DATA LISTING
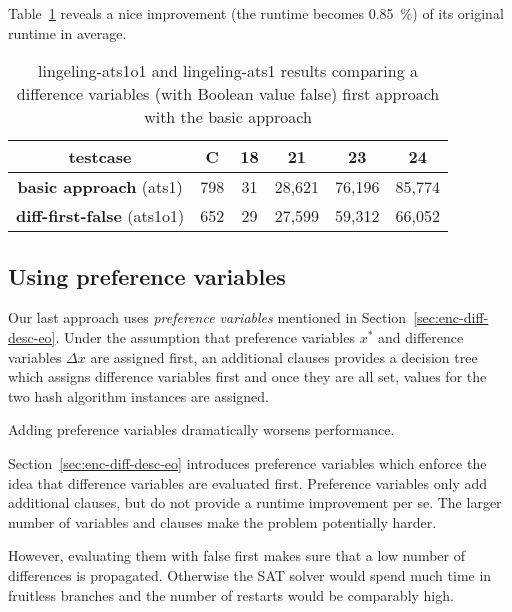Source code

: Table~\ref{tab:diff-first-false-results} reveals a nice improvement (the runtime
becomes 0.85~\%) of its original runtime in average.

\begin{table}[!h]
  \begin{center}
    \begin{tabular}{c|c|cccc}
      \textbf{testcase}                   & \textbf{C} & \textbf{18} & \textbf{21} & \textbf{23} & \textbf{24} \\
    \hline
      \textbf{basic approach}      (ats1) &        798 &          31 &      28,621 &      76,196 &      85,774 \\
      \textbf{diff-first-false}  (ats1o1) &        652 &          29 &      27,599 &      59,312 &      66,052
    \end{tabular}
    \caption[Difference variables first (with Boolean value false) results]{
      lingeling-ats1o1 and lingeling-ats1 results
      comparing a difference variables (with Boolean value false) first approach
      with the basic approach
    }
    \label{tab:diff-first-false-results}
  \end{center}
\end{table}

\subsection{Using preference variables}
\label{sec:preference-variables}
%
Our last approach uses \emph{preference variables} mentioned in
Section~\ref{sec:enc-diff-desc-eo}. Under the assumption that
preference variables $x^*$ and difference variables $\Delta x$
are assigned first, an additional clauses provides a decision tree
which assigns difference variables first and once they are all set,
values for the two hash algorithm instances are assigned.

\begin{prop}
  Adding preference variables dramatically worsens performance.
\end{prop}
%
Section~\ref{sec:enc-diff-desc-eo} introduces preference variables
which enforce the idea that difference variables are evaluated first.
Preference variables only add additional clauses, but do not provide
a runtime improvement per se. The larger number of variables and
clauses make the problem potentially harder.

However, evaluating them with false first makes sure that a low
number of differences is propagated. Otherwise the SAT solver would
spend much time in fruitless branches and the number of restarts
would be comparably high.

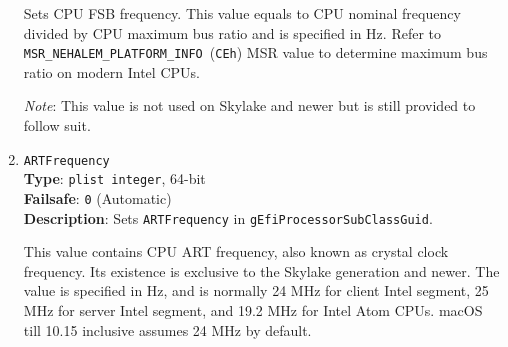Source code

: \documentclass[]{article}
\begin{document}
\begin{enumerate}
  Sets CPU FSB frequency. This value equals to CPU nominal frequency divided
  by CPU maximum bus ratio and is specified in Hz. Refer to
  \texttt{MSR\_NEHALEM\_PLATFORM\_INFO}~(\texttt{CEh}) MSR value to determine
  maximum bus ratio on modern Intel CPUs.

  \emph{Note}: This value is not used on Skylake and newer but is still provided
  to follow suit.
\item
  \texttt{ARTFrequency}\\
  \textbf{Type}: \texttt{plist\ integer}, 64-bit\\
  \textbf{Failsafe}: \texttt{0} (Automatic)\\
  \textbf{Description}: Sets \texttt{ARTFrequency} in
  \texttt{gEfiProcessorSubClassGuid}.

  This value contains CPU ART frequency, also known as crystal clock frequency.
  Its existence is exclusive to the Skylake generation and newer. The value is specified
  in Hz, and is normally 24 MHz for client Intel segment, 25 MHz for server Intel segment,
  and 19.2 MHz for Intel Atom CPUs. macOS till 10.15 inclusive assumes 24 MHz by default.


\end{enumerate}
\end{document}
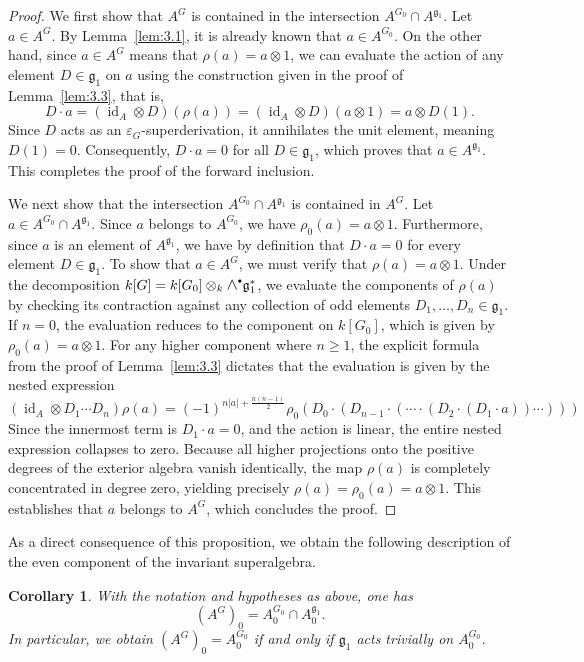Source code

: \documentclass[11pt,a4paper,reqno,noamsfonts]{amsart}
\numberwithin{equation}{section}
\newtheorem{corollary}[theorem]{Corollary}
\theoremstyle{definition}
\theoremstyle{remark}
\newcommand{\gfrak}{\ensuremath{\mathfrak{g}}}
\DeclareMathOperator{\id}{id}
\newcommand{\medwedge}{\mathbin{\scalebox{1.2}{$\wedge$}}}
\newcommand*{\sbullet}{\raisebox{0.1ex}{\scalebox{0.6}{$\bullet$}}}
\begin{document}
\begin{proof}
We first show that $A^{G}$ is contained in the intersection $A^{G_{0}} \cap A^{\gfrak_{1}}$. Let $a \in A^G$. By Lemma~\ref{lem:3.1}, it is already known that $a \in A^{G_0}$. On the other hand, since $a \in A^G$ means that $\rho(a) = a \otimes 1$, we can evaluate the action of any element $D \in \gfrak_1$ on $a$ using the construction given in the proof of Lemma~\ref{lem:3.3}, that is,
$$
D\cdot a=(\id_{A}\otimes D)(\rho(a)) =(\id_{A}\otimes D)(a\otimes 1)=a\otimes D (1).
$$
Since $D$ acts as an $\varepsilon _{G}$-superderivation, it annihilates the unit element, meaning $D(1) = 0$. Consequently, $D \cdot a = 0$ for all $D \in \gfrak_1$, which proves that $a \in A^{\gfrak_1}$. This completes the proof of the forward inclusion.

We next show that the intersection $A^{G_0} \cap A^{\gfrak_1}$ is contained in $A^{G}$. Let $a \in A^{G_0} \cap A^{\gfrak_1}$. Since $a$ belongs to $A^{G_{0}}$, we have $\rho_0(a) = a \otimes 1$. Furthermore, since $a$ is an element of $A^{\mathfrak{g}_{1}}$, we have by definition that $D \cdot a = 0$ for every element $D \in \gfrak_1$. To show that $a \in A^G$, we must verify that $\rho(a) = a \otimes 1$. Under the decomposition $k[G] = k[G_0] \otimes_k \medwedge^{\sbullet} \gfrak_1^*$, we evaluate the components of $\rho(a)$ by checking its contraction against any collection of odd elements $D_1, \dots, D_n \in \gfrak_1$. If $n = 0$, the evaluation reduces to the component on $k[G_0]$, which is given by $\rho_0(a) = a \otimes 1$. For any higher component where $n \geq 1$, the explicit formula from the proof of Lemma~\ref{lem:3.3} dictates that the evaluation is given by the nested expression
$$
(\id_A \otimes D_1 \cdots D_n)\rho(a) = (-1)^{n\lvert a \rvert + \frac{n(n-1)}{2}} \rho_0 ( D_0 \cdot ( D_{n-1} \cdot ( \cdots \cdot ( D_2 \cdot (D_1 \cdot a)) \cdots )))
$$
Since the innermost term is $D_1 \cdot a = 0$, and the action is linear, the entire nested expression collapses to zero. Because all higher projections onto the positive degrees of the exterior algebra vanish identically, the map $\rho(a)$ is completely concentrated in degree zero, yielding precisely $\rho(a) = \rho_0(a) = a \otimes 1$. This establishes that $a$ belongs to $A^{G}$, which concludes the proof.
\end{proof}

As a direct consequence of this proposition, we obtain the following description of the even component of the invariant superalgebra.

\begin{corollary}\label{cor:3.5}
With the notation and hypotheses as above, one has
\begin{equation}
(A^G)_0 = A_0^{G_0} \cap A_0^{\gfrak_1}.
\end{equation}
In particular, we obtain $(A^G)_0 = A_0^{G_0}$ if and only if $\gfrak_{1}$ acts trivially on $A_0^{G_0}$. 
\end{corollary}
\end{document}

TASK DESCRIPTION
From the first line to the last, write out the data exactly, dropping any pictures.

OUTPUT OF THE TASK
Source code

: Table~\ref{tab:diff-first-false-results} reveals a nice improvement (the runtime
becomes 0.85~\%) of its original runtime in average.

\begin{table}[!h]
  \begin{center}
    \begin{tabular}{c|c|cccc}
      \textbf{testcase}                   & \textbf{C} & \textbf{18} & \textbf{21} & \textbf{23} & \textbf{24} \\
    \hline
      \textbf{basic approach}      (ats1) &        798 &          31 &      28,621 &      76,196 &      85,774 \\
      \textbf{diff-first-false}  (ats1o1) &        652 &          29 &      27,599 &      59,312 &      66,052
    \end{tabular}
    \caption[Difference variables first (with Boolean value false) results]{
      lingeling-ats1o1 and lingeling-ats1 results
      comparing a difference variables (with Boolean value false) first approach
      with the basic approach
    }
    \label{tab:diff-first-false-results}
  \end{center}
\end{table}

\subsection{Using preference variables}
\label{sec:preference-variables}
%
Our last approach uses \emph{preference variables} mentioned in
Section~\ref{sec:enc-diff-desc-eo}. Under the assumption that
preference variables $x^*$ and difference variables $\Delta x$
are assigned first, an additional clauses provides a decision tree
which assigns difference variables first and once they are all set,
values for the two hash algorithm instances are assigned.

\begin{prop}
  Adding preference variables dramatically worsens performance.
\end{prop}
%
Section~\ref{sec:enc-diff-desc-eo} introduces preference variables
which enforce the idea that difference variables are evaluated first.
Preference variables only add additional clauses, but do not provide
a runtime improvement per se. The larger number of variables and
clauses make the problem potentially harder.

However, evaluating them with false first makes sure that a low
number of differences is propagated. Otherwise the SAT solver would
spend much time in fruitless branches and the number of restarts
would be comparably high.

Source code

: \documentclass[]{article}
\begin{document}
\begin{enumerate}
  Sets CPU FSB frequency. This value equals to CPU nominal frequency divided
  by CPU maximum bus ratio and is specified in Hz. Refer to
  \texttt{MSR\_NEHALEM\_PLATFORM\_INFO}~(\texttt{CEh}) MSR value to determine
  maximum bus ratio on modern Intel CPUs.

  \emph{Note}: This value is not used on Skylake and newer but is still provided
  to follow suit.
\item
  \texttt{ARTFrequency}\\
  \textbf{Type}: \texttt{plist\ integer}, 64-bit\\
  \textbf{Failsafe}: \texttt{0} (Automatic)\\
  \textbf{Description}: Sets \texttt{ARTFrequency} in
  \texttt{gEfiProcessorSubClassGuid}.

  This value contains CPU ART frequency, also known as crystal clock frequency.
  Its existence is exclusive to the Skylake generation and newer. The value is specified
  in Hz, and is normally 24 MHz for client Intel segment, 25 MHz for server Intel segment,
  and 19.2 MHz for Intel Atom CPUs. macOS till 10.15 inclusive assumes 24 MHz by default.


\end{enumerate}
\end{document}
Source code

: \documentclass[11pt,a4paper,reqno,noamsfonts]{amsart}
\numberwithin{equation}{section}
\newtheorem{corollary}[theorem]{Corollary}
\theoremstyle{definition}
\theoremstyle{remark}
\newcommand{\gfrak}{\ensuremath{\mathfrak{g}}}
\DeclareMathOperator{\id}{id}
\newcommand{\medwedge}{\mathbin{\scalebox{1.2}{$\wedge$}}}
\newcommand*{\sbullet}{\raisebox{0.1ex}{\scalebox{0.6}{$\bullet$}}}
\begin{document}
\begin{proof}
We first show that $A^{G}$ is contained in the intersection $A^{G_{0}} \cap A^{\gfrak_{1}}$. Let $a \in A^G$. By Lemma~\ref{lem:3.1}, it is already known that $a \in A^{G_0}$. On the other hand, since $a \in A^G$ means that $\rho(a) = a \otimes 1$, we can evaluate the action of any element $D \in \gfrak_1$ on $a$ using the construction given in the proof of Lemma~\ref{lem:3.3}, that is,
$$
D\cdot a=(\id_{A}\otimes D)(\rho(a)) =(\id_{A}\otimes D)(a\otimes 1)=a\otimes D (1).
$$
Since $D$ acts as an $\varepsilon _{G}$-superderivation, it annihilates the unit element, meaning $D(1) = 0$. Consequently, $D \cdot a = 0$ for all $D \in \gfrak_1$, which proves that $a \in A^{\gfrak_1}$. This completes the proof of the forward inclusion.

We next show that the intersection $A^{G_0} \cap A^{\gfrak_1}$ is contained in $A^{G}$. Let $a \in A^{G_0} \cap A^{\gfrak_1}$. Since $a$ belongs to $A^{G_{0}}$, we have $\rho_0(a) = a \otimes 1$. Furthermore, since $a$ is an element of $A^{\mathfrak{g}_{1}}$, we have by definition that $D \cdot a = 0$ for every element $D \in \gfrak_1$. To show that $a \in A^G$, we must verify that $\rho(a) = a \otimes 1$. Under the decomposition $k[G] = k[G_0] \otimes_k \medwedge^{\sbullet} \gfrak_1^*$, we evaluate the components of $\rho(a)$ by checking its contraction against any collection of odd elements $D_1, \dots, D_n \in \gfrak_1$. If $n = 0$, the evaluation reduces to the component on $k[G_0]$, which is given by $\rho_0(a) = a \otimes 1$. For any higher component where $n \geq 1$, the explicit formula from the proof of Lemma~\ref{lem:3.3} dictates that the evaluation is given by the nested expression
$$
(\id_A \otimes D_1 \cdots D_n)\rho(a) = (-1)^{n\lvert a \rvert + \frac{n(n-1)}{2}} \rho_0 ( D_0 \cdot ( D_{n-1} \cdot ( \cdots \cdot ( D_2 \cdot (D_1 \cdot a)) \cdots )))
$$
Since the innermost term is $D_1 \cdot a = 0$, and the action is linear, the entire nested expression collapses to zero. Because all higher projections onto the positive degrees of the exterior algebra vanish identically, the map $\rho(a)$ is completely concentrated in degree zero, yielding precisely $\rho(a) = \rho_0(a) = a \otimes 1$. This establishes that $a$ belongs to $A^{G}$, which concludes the proof.
\end{proof}

As a direct consequence of this proposition, we obtain the following description of the even component of the invariant superalgebra.

\begin{corollary}\label{cor:3.5}
With the notation and hypotheses as above, one has
\begin{equation}
(A^G)_0 = A_0^{G_0} \cap A_0^{\gfrak_1}.
\end{equation}
In particular, we obtain $(A^G)_0 = A_0^{G_0}$ if and only if $\gfrak_{1}$ acts trivially on $A_0^{G_0}$. 
\end{corollary}
\end{document}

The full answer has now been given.